Less than half a mile further up the valley we find one of those perfect sites with a great view, a little protection and a good space for the tent. It’s all smiles as we take off our packs for the last time today.
All our aches and pains melt away as we admire the view and set up our camp for the evening. The nightly foot cleansing ensues.
The sun warms us as we clean up. I enjoy a cup of coffee, and we notice a small herd of our elk grazing down below. We are even rewarded with a proud, male dusky grouse who struts through camp with his tail feathers up, displaying his red neck patches to attract any females who may be interested in his company.
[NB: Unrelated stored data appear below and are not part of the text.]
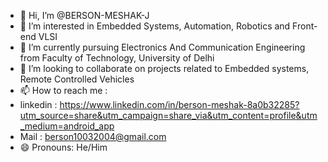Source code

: - 👋 Hi, I’m @BERSON-MESHAK-J
- 👀 I’m interested in Embedded Systems, Automation, Robotics and Front-end VLSI
- 🌱 I’m currently pursuing Electronics And Communication Engineering from Faculty of Technology, University of Delhi
- 💞️ I’m looking to collaborate on projects related to Embedded systems, Remote Controlled Vehicles
- 📫 How to reach me :
- linkedin : https://www.linkedin.com/in/berson-meshak-8a0b32285?utm_source=share&utm_campaign=share_via&utm_content=profile&utm_medium=android_app
- Mail : berson10032004@gmail.com
- 😄 Pronouns: He/Him

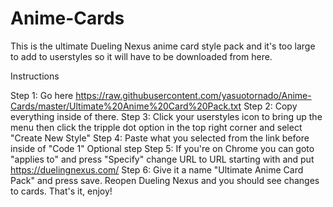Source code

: # Anime-Cards
This is the ultimate Dueling Nexus anime card style pack and it's too large to add to userstyles so it will have to be downloaded from here.

Instructions

Step 1: Go here https://raw.githubusercontent.com/yasuotornado/Anime-Cards/master/Ultimate%20Anime%20Card%20Pack.txt
Step 2: Copy everything inside of there.
Step 3: Click your userstyles icon to bring up the menu then click the tripple dot option in the top right corner and select "Create New Style"
Step 4: Paste what you selected from the link before inside of "Code 1"
Optional step
Step 5: If you're on Chrome you can goto "applies to" and press "Specify" change URL to URL starting with and put https://duelingnexus.com/
Step 6: Give it a name "Ultimate Anime Card Pack" and press save. Reopen Dueling Nexus and you should see changes to cards.
That's it, enjoy!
As the sun goes down, we enjoy a warm meal satisfied by another great day on the Colorado Trail.
Day 32 Stats
Starting Point: Spring Creek Pass Trailhead, mile 357.8
End Point: Trailside camp left of trail between streams, mile 376.6
Mileage: 18.8
Segments: 22 & 23
Date on Trail: August 1, 2018
This is a truly incredible journal you two have of your hike. The photos and descriptions are awesome! You need to turn it into an e-book afterwards and charge for it.
I’ve never had the desire to hike the Appalachian or PCT, but the Colorado trail always seemed doable. Thanks for letting me travel vicariously.
Thanks, Jeff! We appreciate the compliment, but I think we may have to pay people to read it! The CT is definitely a nice introduction to thru-hiking, but it is a long way from you now. Nepal is ideal for trekking in October when your wife has her time off. It’s that of any interest to you?
Nepal is very much of interest for a trek. She only has one week off in October, but all of June and July. I remember you did a trek in northern India. What time of your did you do that one?
I grew up in Oklahoma only about 9 hours from Denver. Colorado is where I fell in love with the mountains.
How does the Colorado Trail compare difficulty wise to other treks you’ve done?
Nepal is best in May or October. We hiked there in July, and it wasn’t as rainy as we feared it would be. On the other hand, it was really cloudy and overcast, so we never really got to see the mountains, which was a shame. There were also leaches everywhere! Yuck!
We did two hikes in India. One was in Uttarakhand (near Nepal), which is best in June. The other was in Ladakh, where it is very arid and can be hiked in July. Both were great, but the altitude is crazy. We went over 16,000 foot passes almost every day!
The CT was relatively easy compared to a lot of the treks we have done. There were almost no parts of it that were out of my comfort zone. That’s my kind of trail!